Expectativa de normalização
Apesar de ter alegado que voos estão sendo desviados para o Brasil pela Copa do Mundo e que as empresas que saíssem do país em meio ao que denomina como uma “guerra econômica” não voltariam, o governo tem se reunido com empresas aéreas e realizou propostas de calendário para a conversão a dólares das quantias que não puderam ser repatriadas.
Na última sexta-feira (06/06), o ministro venezuelano de Transporte Aquático e Aéreo, Hebert García Plaza, anunciou o pagamento da dívida referente a 2012 e 2013 a seis companhias: Tame Equador, Avianca, Tiara Air, Aeroméxico, Insel Air e Aruba Airlines. “Estaremos anunciando outras empresas aéreas com as quais assinamos acordos e que o respectivo pagamento está sendo gestado”, escreveu em sua conta de Twitter.
A brasileira Gol Linhas Aéreas chegou hoje (10/06) a um acordo com o governo venezuelano para a conversão do saldo acumulado no país até 2013 em parcelas semestrais até 2016. O diretor de Relações Institucionais do grupo Gol, Alberto Fajerman, informou a Opera Mundi que a primeira parcela será paga de forma imediata e que também se assumiu o compromisso de que a situação de 2014 até o momento seja resolvida.
No Formulário de Referência 2014 disponível em seu site, a Gol registra que até o fim de março seu caixa mantido na Venezuela totalizava cerca de R$ 350 milhões e que reconheceu, em 31 de março, uma perda com variação cambial de R$ 75,9 milhões. “(…) impactaram nosso resultado financeiro, sem impactar os resultados operacionais”, expressa o texto.
Após chegar ao recente acordo, Fajerman disse que a empresa quer “se estabelecer mais solidamente” na Venezuela e procura um local para ter uma sede própria em Caracas. De fato, apesar da dificuldade para repatriar o saldo das operações desde o final de 2012, a Gol foi a única companhia aérea que aumentou frequências à Venezuela, de acordo com um informe da Alav atualizado em 20 de maio. A empresa aumentou de 7 para 11 as frequências semanais ao país, que serve como escala de rotas para Aruba e República Dominicana.
Redução de voos
A companhia brasileira atuou na contramão da tendência: o informe da Alav aponta que, de 2013 a 2014, a Aeroméxico diminuiu 23% dos assentos disponíveis, a Air France, 26%, a Air Europa, 43%, a American Airlines, 19%, a Copa Airlines, 45%, a Delta Airlines, 6%, a Iberia, 31%, a LAN Peru, 63% e a Air Canadá, 20%, antes de realizar seu último voo à Venezuela em 16 de março.
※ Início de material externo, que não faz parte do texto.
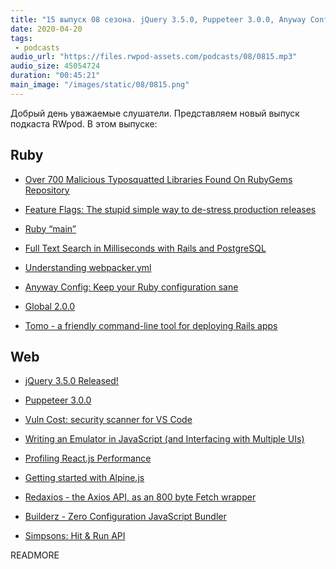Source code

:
 ```yaml
---
title: "15 выпуск 08 сезона. jQuery 3.5.0, Puppeteer 3.0.0, Anyway Config, Global, Redaxios, Simpsons: Hit & Run API и прочее"
date: 2020-04-20
tags:
 - podcasts
audio_url: "https://files.rwpod-assets.com/podcasts/08/0815.mp3"
audio_size: 45054724
duration: "00:45:21"
main_image: "/images/static/08/0815.png"
---
```


Добрый день уважаемые слушатели. Представляем новый выпуск подкаста RWpod. В этом выпуске:

## Ruby

 - [Over 700 Malicious Typosquatted Libraries Found On RubyGems Repository](https://thehackernews.com/2020/04/rubygem-typosquatting-malware.html)
 - [Feature Flags: The stupid simple way to de-stress production releases](https://boringrails.com/articles/feature-flags-simplest-thing-that-could-work/)
 - [Ruby “main”](https://medium.com/@igor04/ruby-main-789ff58320f)
 - [Full Text Search in Milliseconds with Rails and PostgreSQL](https://pganalyze.com/blog/full-text-search-ruby-rails-postgres)


 - [Understanding webpacker.yml](https://rossta.net/blog/how-to-use-webpacker-yml.html)
 - [Anyway Config: Keep your Ruby configuration sane](https://evilmartians.com/chronicles/anyway-config-keep-your-ruby-configuration-sane)
 - [Global 2.0.0](https://github.com/railsware/global)
 - [Tomo - a friendly command-line tool for deploying Rails apps](https://tomo-deploy.com/)


## Web

 - [jQuery 3.5.0 Released!](http://blog.jquery.com/2020/04/10/jquery-3-5-0-released/)
 - [Puppeteer 3.0.0](https://github.com/puppeteer/puppeteer/releases/tag/v3.0.0)
 - [Vuln Cost: security scanner for VS Code](https://snyk.io/security-scanner-vuln-cost/)
 - [Writing an Emulator in JavaScript (and Interfacing with Multiple UIs)](https://www.taniarascia.com/writing-an-emulator-in-javascript-chip8/)
 - [Profiling React.js Performance](https://addyosmani.com/blog/profiling-react-js/)


 - [Getting started with Alpine.js](https://blog.logrocket.com/getting-started-with-alpine-js/)
 - [Redaxios - the Axios API, as an 800 byte Fetch wrapper](https://github.com/developit/redaxios)
 - [Builderz - Zero Configuration JavaScript Bundler](https://jalal246.github.io/builderz/)
 - [Simpsons: Hit & Run API](https://github.com/taviso/sharapi)


READMORE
A Avianca, por sua vez, reduziu em 66% os assentos e frequências, e a Tiara Air em 85%.
A TAM Linhas Aéreas, por sua vez, passou a operar a partir de 30 de abril com três voos semanais, em vez dos diários realizados no ano passado, de acordo com o documento. Em pronunciamento enviado à reportagem na última sexta, o grupo Latam não informou sobre a redução e disse não ter novidades sobre o processo de repatriação de capital na Venezuela.
“A companhia está analisando os detalhes a respeito dessa operação. Menos de 1% das receitas do Grupo estão retidas no país e esse valor está investido em fortes instituições financeiras locais”, expressa o texto, complementando que, “no caso específico da Venezuela, tanto a LAN quanto a TAM continuam voando de acordo com os itinerários programados”.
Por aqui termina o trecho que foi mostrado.